Preparation method of waterborne polyurethane for organic silicon modified polyester polyether type leather finishing

Technical Field

The invention relates to the technical field of waterborne polyurethane, in particular to a preparation method of waterborne polyurethane for coating organic silicon modified polyester polyether type leather.

Background

The finishing is the last process in the manufacturing process of the natural leather and is one of the more critical processes. The resin coating can improve the beautiful appearance and the durability of leather, improve the grade of the leather, cover the leather damage, endow the finished leather with beautiful appearance, comfortable hand feeling and good mechanical property, the polyurethane emulsion has good flexibility, low temperature resistance, fatigue resistance and the like as a leather coating agent, the advantages of the polyurethane emulsion are recognized by the industry, the initial polyurethane leather coating agent is solvent-based moisture-curing polyurethane, the defects of solvent pollution, high cost and the like exist, in 1972, a German Bayer company firstly develops the water-based polyurethane leather coating agent, the research of the polyurethane emulsion coating agent is started in the middle and later period of 20 th century in China, the water-based polyurethane leather coating agent is generally applied in the soft leather industry at present, and the polyurethane emulsion coating agent has the varieties of common polyether aromatic polyurethane, aliphatic non-yellowing, organic silicon modified water-based polyurethane bright coating agent and the like, compared with the prior acrylic ester emulsion leather finishing agent, the water-based polyurethane overcomes the defects of hot sticking and cold brittleness of acrylic ester resin, has the characteristics of good low temperature resistance, wear resistance, folding resistance, soft and plump hand feeling and the like, plays an increasingly important role in the field of leather finishing agents, and has great development potential.
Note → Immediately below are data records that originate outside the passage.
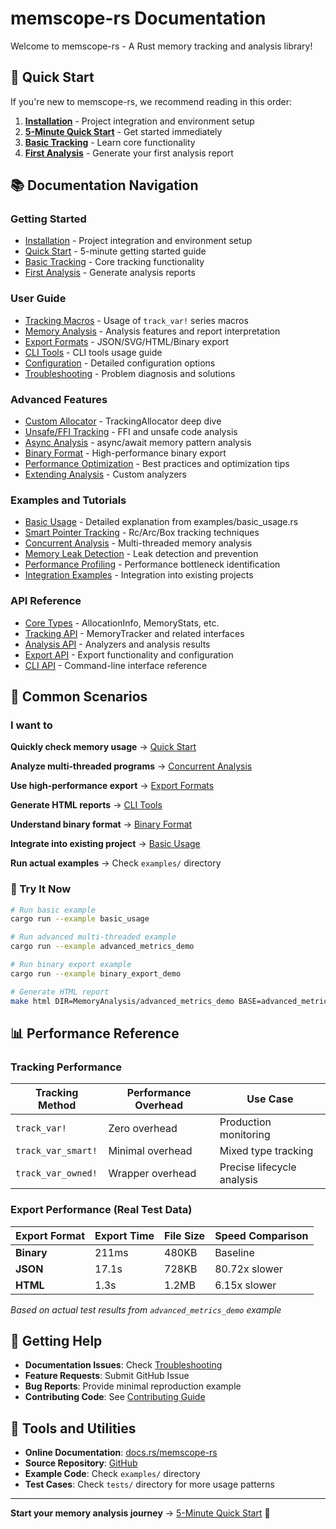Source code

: # memscope-rs Documentation

Welcome to memscope-rs - A Rust memory tracking and analysis library!

## 🚀 Quick Start

If you're new to memscope-rs, we recommend reading in this order:

1. **[Installation](getting-started/installation.md)** - Project integration and environment setup
2. **[5-Minute Quick Start](getting-started/quick-start.md)** - Get started immediately
3. **[Basic Tracking](getting-started/basic-tracking.md)** - Learn core functionality
4. **[First Analysis](getting-started/first-analysis.md)** - Generate your first analysis report

## 📚 Documentation Navigation

### Getting Started

- [Installation](getting-started/installation.md) - Project integration and environment setup
- [Quick Start](getting-started/quick-start.md) - 5-minute getting started guide
- [Basic Tracking](getting-started/basic-tracking.md) - Core tracking functionality
- [First Analysis](getting-started/first-analysis.md) - Generate analysis reports

### User Guide

- [Tracking Macros](user-guide/tracking-macros.md) - Usage of `track_var!` series macros
- [Memory Analysis](user-guide/memory-analysis.md) - Analysis features and report interpretation
- [Export Formats](user-guide/export-formats.md) - JSON/SVG/HTML/Binary export
- [CLI Tools](user-guide/cli-tools.md) - CLI tools usage guide
- [Configuration](user-guide/configuration.md) - Detailed configuration options
- [Troubleshooting](user-guide/troubleshooting.md) - Problem diagnosis and solutions

### Advanced Features

- [Custom Allocator](advanced/custom-allocator.md) - TrackingAllocator deep dive
- [Unsafe/FFI Tracking](advanced/unsafe-ffi-tracking.md) - FFI and unsafe code analysis
- [Async Analysis](advanced/async-analysis.md) - async/await memory pattern analysis
- [Binary Format](advanced/binary-format.md) - High-performance binary export
- [Performance Optimization](advanced/performance-optimization.md) - Best practices and optimization tips
- [Extending Analysis](advanced/extending-analysis.md) - Custom analyzers

### Examples and Tutorials

- [Basic Usage](examples/basic-usage.md) - Detailed explanation from examples/basic_usage.rs
- [Smart Pointer Tracking](examples/smart-pointers.md) - Rc/Arc/Box tracking techniques
- [Concurrent Analysis](examples/concurrent-analysis.md) - Multi-threaded memory analysis
- [Memory Leak Detection](examples/memory-leak-detection.md) - Leak detection and prevention
- [Performance Profiling](examples/performance-profiling.md) - Performance bottleneck identification
- [Integration Examples](examples/integration-examples.md) - Integration into existing projects

### API Reference

- [Core Types](api-reference/core-types.md) - AllocationInfo, MemoryStats, etc.
- [Tracking API](api-reference/tracking-api.md) - MemoryTracker and related interfaces
- [Analysis API](api-reference/analysis-api.md) - Analyzers and analysis results
- [Export API](api-reference/export-api.md) - Export functionality and configuration
- [CLI API](api-reference/cli-api.md) - Command-line interface reference

## 🎯 Common Scenarios

### I want to

**Quickly check memory usage** → [Quick Start](getting-started/quick-start.md)

**Analyze multi-threaded programs** → [Concurrent Analysis](examples/concurrent-analysis.md)

**Use high-performance export** → [Export Formats](user-guide/export-formats.md)

**Generate HTML reports** → [CLI Tools](user-guide/cli-tools.md)

**Understand binary format** → [Binary Format](advanced/binary-format.md)

**Integrate into existing project** → [Basic Usage](examples/basic-usage.md)

**Run actual examples** → Check `examples/` directory

### 🚀 Try It Now

```bash
# Run basic example
cargo run --example basic_usage

# Run advanced multi-threaded example  
cargo run --example advanced_metrics_demo

# Run binary export example
cargo run --example binary_export_demo

# Generate HTML report
make html DIR=MemoryAnalysis/advanced_metrics_demo BASE=advanced_metrics_demo
```

## 📊 Performance Reference

### Tracking Performance

| Tracking Method | Performance Overhead | Use Case |
|----------------|---------------------|----------|
| `track_var!` | Zero overhead | Production monitoring |
| `track_var_smart!` | Minimal overhead | Mixed type tracking |
| `track_var_owned!` | Wrapper overhead | Precise lifecycle analysis |

### Export Performance (Real Test Data)

| Export Format | Export Time | File Size | Speed Comparison |
|--------------|-------------|-----------|------------------|
| **Binary** | 211ms | 480KB | Baseline |
| **JSON** | 17.1s | 728KB | 80.72x slower |
| **HTML** | 1.3s | 1.2MB | 6.15x slower |

*Based on actual test results from `advanced_metrics_demo` example*

## 🤝 Getting Help

- **Documentation Issues**: Check [Troubleshooting](user-guide/troubleshooting.md)
- **Feature Requests**: Submit GitHub Issue
- **Bug Reports**: Provide minimal reproduction example
- **Contributing Code**: See [Contributing Guide](contributing/development-setup.md)

## 🔧 Tools and Utilities

- **Online Documentation**: [docs.rs/memscope-rs](https://docs.rs/memscope-rs)
- **Source Repository**: [GitHub](https://github.com/TimWood0x10/memscope-rs)
- **Example Code**: Check `examples/` directory
- **Test Cases**: Check `tests/` directory for more usage patterns

---

**Start your memory analysis journey** → [5-Minute Quick Start](getting-started/quick-start.md) 🚀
At present, polyurethane for leather coating is mainly divided into polyester type waterborne polyurethane and polyether type waterborne polyurethane, the former has excellent mechanical property but higher water absorption rate, the latter has good water resistance but lower mechanical strength, the advantages of the two are combined, a waterborne polyurethane product with high mechanical strength and low water absorption rate can be obtained, and the waterborne polyurethane emulsion modified by organic silicon can be used as a leather waterproof bright coating agent, the coating film surface of the waterborne polyurethane emulsion is bright and smooth, water resistance, temperature resistance and high scratch resistance grade, the hand feeling is more smooth, and the waterborne polyurethane emulsion is suitable for the field of leather coating with the requirements, so the preparation method of the waterborne polyurethane for organic silicon modified polyester polyether type leather coating is provided.

Disclosure of Invention

The invention aims to provide a preparation method of water-based polyurethane for coating organic silicon modified polyester polyether type leather, which comprises the following steps:

the method comprises the following steps: dehydrating the polyhydric alcohol, putting 35-125 parts of polyether polyol (PPG, MW 2000g/mol) and 35-125 parts of polyester polyol (PNA, MW 2000g/mol) in a four-neck flask, vacuumizing, heating to 120 ℃, dehydrating for 3h, and then cooling to 70 ℃;

step two: performing prepolymer reaction, namely adding 10-60 parts of 4,4' -dicyclohexylmethane diisocyanate, 10-55 parts of isophorone diisocyanate and 0-15 parts of long-chain hydroxy silicone oil (PDMS, MW 4200g/mol) into the first step, introducing nitrogen for protection, and reacting for 2 hours at 70 ℃;

step three: carrying out hydrophilic chain extension, adding 9.38 parts of 2, 2-dimethylolpropionic acid into the second step, continuing to react for 3 hours, and adding 1-3 parts of methylpropanoic acid;

step four: reducing the viscosity by acetone, reducing the temperature to 50 ℃, adding 50 parts of acetone into the step three to reduce the viscosity, and stirring for 0.5 h;

step five: chain extension of micromolecules, namely adding 2.36 parts of 1, 6-hexanediol and 5.36 parts of trimethylolpropane into the step four, heating to 60 ℃, condensing and refluxing, reacting for 2 hours, and adding 2-5 parts of methyl propylene glycol;

step six: neutralizing, cooling to room temperature, adding 5.66 parts of triethylamine in the step five, and stirring at 600rpm for 0.5 h;

step seven: emulsifying and post-chain extending, namely dropping 2-3 parts of ethylenediamine into 570-620 parts of deionized water, adding the obtained aqueous solution into the sixth step, increasing the rotating speed of a dispersion disc to 1500rpm, emulsifying and dispersing for 0.5h, and adding 1-3 parts of dimethylethanolamine;

step eight: and (3) removing acetone, carrying out rotary evaporation on the emulsion obtained in the step seven at 42 ℃ for 4h by using a rotary evaporator, and removing acetone to obtain the aqueous polyurethane emulsion with the solid content of about 30%.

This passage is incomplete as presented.